The first “trend” appears to be that a greater number of employers are demanding that applicants for employment disclose their social media passwords as part of the interview/application process. From the employers’ standpoint, why not? They’re looking at the employees’ public profile and background information available online anyway, so why not make it easier and get the password for the private stuff? Plus, what do those employees have to hide? From the employees’ vantage point, it is yet another intrusion into their private lives, and opens the door to employers obtaining and relying on information that has no real relation to their ability to perform the job.
There are generally two ways to react to a trend: either facilitate and enable the continuation of that trend, or attempt to buck the trend. We told you last March 14th and April 26th about Maryland becoming the first state to propose legislation that would prohibit employers from demanding social media passwords. That bill has not yet been enacted into law, however the “buck the trend” train has since passed through additional legislative stops.
For example, in Illinois, the legislature just introduced a proposed amendment to the state’s Right to Privacy in the Workplace Act that would make it illegal for an employer to gain access to an applicant’s social networking account during the hiring process. Rather broad in the term “gain access”, but it does not appear that the bill would proscribe any access to an otherwise public profile.

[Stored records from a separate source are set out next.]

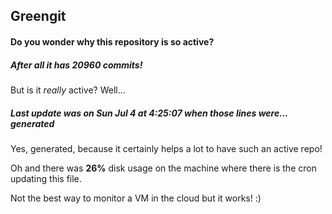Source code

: ## Greengit

#### Do you wonder why this repository is so active?

##### After all it has 20960 commits!

But is it *really* active? Well...

##### Last update was on Sun Jul 4 at 4:25:07 when those lines were... generated

Yes, generated, because it certainly helps a lot to have such an active repo!

Oh and there was **26%** disk usage on the machine
where there is the cron updating this file.

Not the best way to monitor a VM in the cloud but it works! :)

Similarly, the California state legislature (surprise, surprise) recently introduced a proposed law entitled “employer use of social media.” Interestingly, the bill does not simply address access to social media, but deals with the issue in the context of an employer’s existing legal duties when it comes to negligent hiring. The proposal provides in part:
“Under existing common law, an employer has a duty to exercise reasonable care in employing a person and is required to use reasonable care to discover whether a potential employee is unfit or incompetent. This bill would provide than an employer does not fail to exercise reasonable care . . . by the employer’s failure to search or monitor social media, as defined, before hiring the employee. This bill would also prohibit an employer from requiring an employee or prospective employee to disclose a user name or account password to access social media used by the employee or prospective employee.”
So, while the proposed California law would end the practice of demanding social media passwords by employers, at least it also provides protection to employers who argue that today’s digital age puts a burden on them to do such comprehensive background checking in the first place.
Employer Take Away: What should you as an employer take away from this development?
I predict that more states – and perhaps Congress on the federal level – will continue the trend disfavoring any demand for passwords during the hiring process. The question becomes how broadly or narrowly the laws are written, and whether they also offer a modicum of protection to the employers who are surely faced with the argument that they are required to “check out” an applicant as long as the information is so readily available.
But when it comes to your hiring practices, like everything else, don’t just do for the sake of doing. Think about what you’re really trying to accomplish, and then whether your pre-employment process will truly effectuate that goal. At the very least, determine the status of legislation on this issue in your jurisdiction.